Newspaper reporters, and I have known quite a few, are a breed all of their own, characters you might call them They are supposed to find out facts about anything that happens to most anybody - someday it might be a high egghead and the next an urgent interview with a Madam. This usually makes them at home with anybody from Billy the Boodler to an Arch Bishop.

A reporter usually has some paper and a pencil but used them sparingly and carries names, addresses, ages and dates in his head and makes no more mistakes than a citizen filling out his income tax. As characters they are interesting, and their individuality is of the highest order, as lots of story and movie writers know and make use of.

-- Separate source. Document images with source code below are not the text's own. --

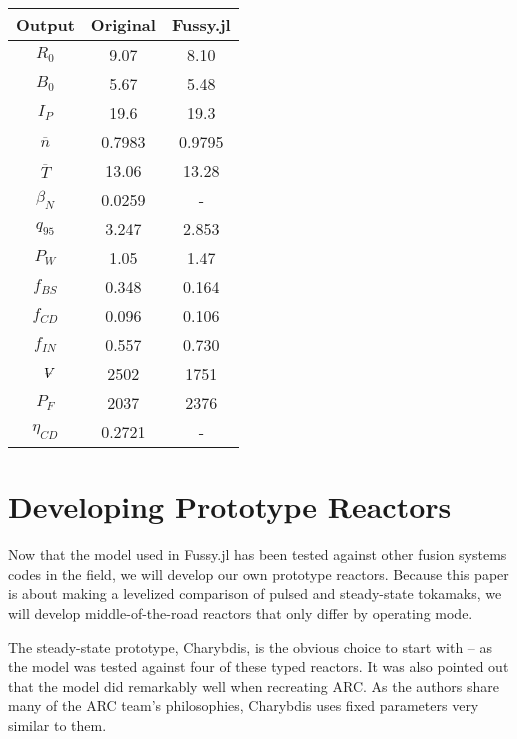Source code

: \begin{table}[h!]
\begin{subtable}[t]{0.5\textwidth}
\begin{tabular}{ c|c|c }
Output           & Original         & Fussy.jl        \\
\hline
$R_{0}$          & 9.07            & 8.10             \\
$B_{0}$          & 5.67            & 5.48            \\
$I_{P}$          & 19.6             & 19.3           \\
$\overline n$    & 0.7983           & 0.9795          \\
$\overline T$    & 13.06            & 13.28           \\
$\beta_{N}$       & 0.0259           & -          \\
$q_{95}$         & 3.247            & 2.853           \\
$P_{W}$          & 1.05             & 1.47           \\
$f_{BS}$         & 0.348            & 0.164          \\
$f_{CD}$         & 0.096            & 0.106          \\
$f_{IN}$         & 0.557            & 0.730          \\
$\volume$         & 2502           & 1751          \\
$P_{F}$          & 2037           & 2376          \\
$\eta_{CD}$      & 0.2721           & -     

\end{tabular}
\end{subtable}
\hfill
\hfill
\end{table}

\section{Developing Prototype Reactors}

Now that the model used in Fussy.jl has been tested against other fusion systems codes in the field, we will develop our own prototype reactors. Because this paper is about making a levelized comparison of pulsed and steady-state tokamaks, we will develop middle-of-the-road reactors that only differ by operating mode. 

The steady-state prototype, Charybdis, is the obvious choice to start with -- as the model was tested against four of these typed reactors. It was also pointed out that the model did remarkably well when recreating ARC. As the authors share many of the ARC team's philosophies, Charybdis uses fixed parameters very similar to them.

One I know, George Stark, new president of the Michigan Historical Society and doing a good job. He has maybe written and reported more events from births to deaths than any reporter in Detroit. He is a fit subject for a good sized book on his own life filled with humor, excitement, wise cracks and plenty of adventure. Some of the reporters of that earlier period with Stark were C.C. Bradner, Al Weeks, (unknown), and (unknown) never a more adventurous group ever interviewed or looked for news in any city of this country. Bradner who wrote a column, and had a radio broadcast, was a wonderful guy who was loved by all the natives who heard his soft gift of tongue which occasionally has a blur in it and often he needed assistance with his speeches but to his audience he had a heart of gold. Often I saw the other reporters sitting around the table, in a bar room, helping him get ideas for his column and all he did was nod his head and believe me, or not, those columns were works of art. He was a man you could ask for advice and it was good sound advice as I really found out.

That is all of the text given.